Work request: If a line in the listing includes the word "caption", copy it out.

Information given below:

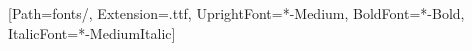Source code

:%

\usepackage{tikz}
\usepackage{eso-pic}

%

\newfontfamily{}[Path=fonts/, Extension=.ttf,
  UprightFont=*-Medium, BoldFont=*-Bold, ItalicFont=*-MediumItalic]

%
%
\newcommand{\korpDICIONARIO}{0.11217\paperwidth}   %
\newcommand{\korpSUBTITOLO} {0.06875\paperwidth}   %
\newcommand{\korpIDO}       {0.36908\paperwidth}   %
\newcommand{\korpNOMO}      {0.05247\paperwidth}   %

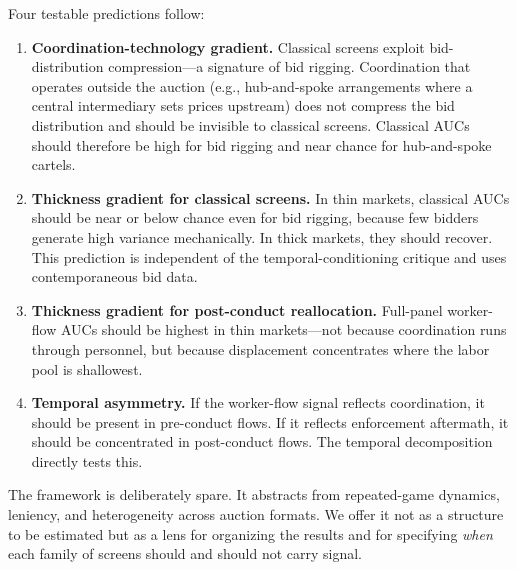 Four testable predictions follow:

\begin{enumerate}
\item \textbf{Coordination-technology gradient.} Classical screens exploit bid-distribution compression---a signature of bid rigging. Coordination that operates outside the auction (e.g., hub-and-spoke arrangements where a central intermediary sets prices upstream) does not compress the bid distribution and should be invisible to classical screens. Classical AUCs should therefore be high for bid rigging and near chance for hub-and-spoke cartels.

\item \textbf{Thickness gradient for classical screens.} In thin markets, classical AUCs should be near or below chance even for bid rigging, because few bidders generate high variance mechanically. In thick markets, they should recover. This prediction is independent of the temporal-conditioning critique and uses contemporaneous bid data.

\item \textbf{Thickness gradient for post-conduct reallocation.} Full-panel worker-flow AUCs should be highest in thin markets---not because coordination runs through personnel, but because displacement concentrates where the labor pool is shallowest.

\item \textbf{Temporal asymmetry.} If the worker-flow signal reflects coordination, it should be present in pre-conduct flows. If it reflects enforcement aftermath, it should be concentrated in post-conduct flows. The temporal decomposition directly tests this.
\end{enumerate}

The framework is deliberately spare. It abstracts from repeated-game dynamics, leniency, and heterogeneity across auction formats. We offer it not as a structure to be estimated but as a lens for organizing the results and for specifying \emph{when} each family of screens should and should not carry signal.
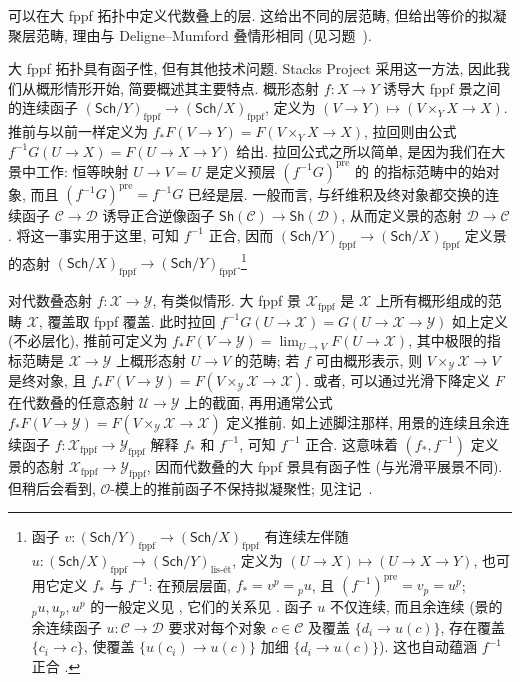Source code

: \begin{remark}[大 fppf 拓扑]\label{src:7.1.6}
可以在大 fppf 拓扑中定义代数叠上的层. 这给出不同的层范畴, 但给出等价的拟凝聚层范畴, 理由与 Deligne--Mumford 叠情形相同 (见习题~).

大 fppf 拓扑具有函子性, 但有其他技术问题. Stacks Project 采用这一方法, 因此我们从概形情形开始, 简要概述其主要特点. 概形态射 $f:X\to Y$ 诱导大 fppf 景之间的连续函子 $(\mathsf{Sch}/Y)_{\mathrm{fppf}}\to(\mathsf{Sch}/X)_{\mathrm{fppf}}$, 定义为 $(V\to Y)\mapsto(V\times_Y X\to X)$. 推前与以前一样定义为 $f_*F(V\to Y)=F(V\times_Y X\to X)$, 拉回则由公式 $f^{-1}G(U\to X)=F(U\to X\to Y)$ 给出. 拉回公式之所以简单, 是因为我们在大景中工作: 恒等映射 $U\to V=U$ 是定义预层 $(f^{-1}G)^{\mathrm{pre}}$ 的  的指标范畴中的始对象, 而且 $(f^{-1}G)^{\mathrm{pre}}=f^{-1}G$ 已经是层. 一般而言, 与纤维积及终对象都交换的连续函子 $\mathcal C\to\mathcal D$ 诱导正合逆像函子 $\mathsf{Sh}(\mathcal C)\to\mathsf{Sh}(\mathcal D)$, 从而定义景的态射 $\mathcal D\to\mathcal C$ \cite[Tag 00X6]{SP}. 将这一事实用于这里, 可知 $f^{-1}$ 正合, 因而 $(\mathsf{Sch}/Y)_{\mathrm{fppf}}\to(\mathsf{Sch}/X)_{\mathrm{fppf}}$ 定义景的态射 $(\mathsf{Sch}/X)_{\mathrm{fppf}}\to(\mathsf{Sch}/Y)_{\mathrm{fppf}}$.\footnote{函子 $v:(\mathsf{Sch}/Y)_{\mathrm{fppf}}\to(\mathsf{Sch}/X)_{\mathrm{fppf}}$ 有连续左伴随 $u:(\mathsf{Sch}/X)_{\mathrm{fppf}}\to(\mathsf{Sch}/Y)_{\text{lis-ét}}$, 定义为 $(U\to X)\mapsto(U\to X\to Y)$, 也可用它定义 $f_*$ 与 $f^{-1}$: 在预层层面, $f_*=v^p={}_pu$, 且 $(f^{-1})^{\mathrm{pre}}=v_p=u^p$; ${}_pu,u_p,u^p$ 的一般定义见 \cite[Tags 00VC 与 00XF]{SP}, 它们的关系见 \cite[Tag 09VQ]{SP}. 函子 $u$ 不仅连续, 而且余连续 (景的余连续函子 $u:\mathcal C\to\mathcal D$ 要求对每个对象 $c\in\mathcal C$ 及覆盖 $\{d_i\to u(c)\}$, 存在覆盖 $\{c_i\to c\}$, 使覆盖 $\{u(c_i)\to u(c)\}$ 加细 $\{d_i\to u(c)\}$). 这也自动蕴涵 $f^{-1}$ 正合 \cite[Tag 06NW]{SP}.}

对代数叠态射 $f:\mathcal X\to\mathcal Y$, 有类似情形. 大 fppf 景 $\mathcal X_{\mathrm{fppf}}$ 是 $\mathcal X$ 上所有概形组成的范畴 $\mathcal X$, 覆盖取 fppf 覆盖. 此时拉回 $f^{-1}G(U\to\mathcal X)=G(U\to\mathcal X\to\mathcal Y)$ 如上定义 (不必层化), 推前可定义为 $f_*F(V\to\mathcal Y)=\lim_{U\to V}F(U\to\mathcal X)$, 其中极限的指标范畴是 $\mathcal X\to\mathcal Y$ 上概形态射 $U\to V$ 的范畴; 若 $f$ 可由概形表示, 则 $V\times_{\mathcal Y}\mathcal X\to V$ 是终对象, 且 $f_*F(V\to\mathcal Y)=F(V\times_{\mathcal Y}\mathcal X\to\mathcal X)$. 或者, 可以通过光滑下降定义 $F$ 在代数叠的任意态射 $\mathcal U\to\mathcal Y$ 上的截面, 再用通常公式 $f_*F(V\to\mathcal Y)=F(V\times_{\mathcal Y}\mathcal X\to\mathcal X)$ 定义推前. 如上述脚注那样, 用景的连续且余连续函子 $f:\mathcal X_{\mathrm{fppf}}\to\mathcal Y_{\mathrm{fppf}}$ 解释 $f_*$ 和 $f^{-1}$, 可知 $f^{-1}$ 正合. 这意味着 $(f_*,f^{-1})$ 定义景的态射 $\mathcal X_{\mathrm{fppf}}\to\mathcal Y_{\mathrm{fppf}}$, 因而代数叠的大 fppf 景具有函子性 (与光滑平展景不同). 但稍后会看到, $\mathcal O$-模上的推前函子不保持拟凝聚性; 见注记~.
\end{remark}
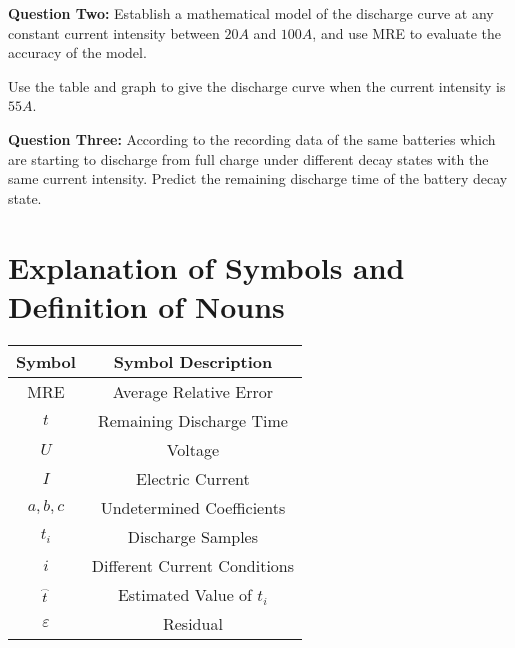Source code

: \documentclass[conference]{IEEEtran}
\begin{document}
\textbf{Question Two: }  Establish a mathematical model of the discharge curve at any constant current intensity between $20A$ and $100A$, and use MRE to evaluate the accuracy of the model. 

Use the table and graph to give the discharge curve when the current intensity is $55A$.

\textbf{Question Three: } According to the recording data of the same batteries which are starting to discharge from full charge under different decay states with the same current intensity. Predict the remaining discharge time of the battery decay state.



\section{Explanation of Symbols and Definition of Nouns}


\begin{table}[htbp]
	\begin{center}
		\begin{tabular}{cc}
			\toprule[1.5pt]
			Symbol & Symbol Description \\
	     	\midrule[1pt]
	     	MRE & Average Relative Error \\
	     	$t$ & Remaining Discharge Time \\
	        $U$ &	Voltage \\
	        $I$ &	Electric Current \\
	        $a,b,c$    &	Undetermined Coefficients \\
	         $t_i$   &	Discharge Samples \\
	   $i$  &	Different Current Conditions\\
	    $\mathord{\buildrel{\lower3pt\hbox{$\scriptscriptstyle\frown$}} 
	    	\over t} $ &	Estimated Value of  $t_i$ 
 \\
	    $\varepsilon $ &	Residual \\
			\bottomrule[1.5pt]
		\end{tabular}
	\end{center}
\end{table}

~\\
~\\
\end{document}
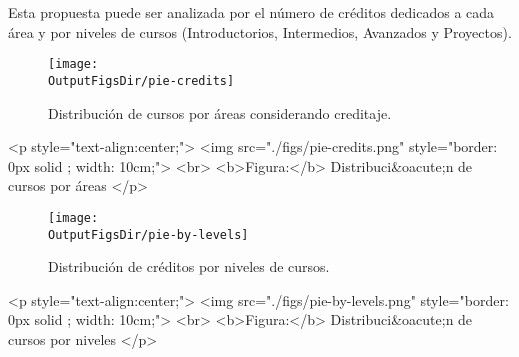 Esta propuesta puede ser analizada por el número de créditos dedicados a cada área
y por niveles de cursos (Introductorios, Intermedios, Avanzados y Proyectos).
\vspace{0.5cm}
 
\begin{latexonly}
      \begin{figure}[H]
            \centering
            \texttt{[image: \\OutputFigsDir/pie-credits]}
            \label{fig:pie-credits}
            \caption{Distribución de cursos por áreas considerando creditaje.}
      \end{figure}
\end{latexonly}

\begin{htmlonly}
      \begin{rawhtml}
            <p style="text-align:center;">
            <img src="./figs/pie-credits.png" style="border: 0px solid ; width: 10cm;"> <br>
            <b>Figura:</b> Distribuci&oacute;n de cursos por áreas
            </p>
      \end{rawhtml}
\end{htmlonly}

% 


\begin{latexonly}
      \begin{figure}[H]
            \centering
            \texttt{[image: \\OutputFigsDir/pie-by-levels]}
            \label{fig:pie-niveles}
            \caption{Distribución de créditos por niveles de cursos.}
      \end{figure}
\end{latexonly}
\begin{htmlonly}
      \begin{rawhtml}
            <p style="text-align:center;">
            <img src="./figs/pie-by-levels.png" style="border: 0px solid ; width: 10cm;"> <br>
            <b>Figura:</b> Distribuci&oacute;n de cursos por niveles
            </p>
      \end{rawhtml}
\end{htmlonly}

End of Information given.

Task solution:
            \caption{Distribución de cursos por áreas considerando creditaje.}
            \caption{Distribución de créditos por niveles de cursos.}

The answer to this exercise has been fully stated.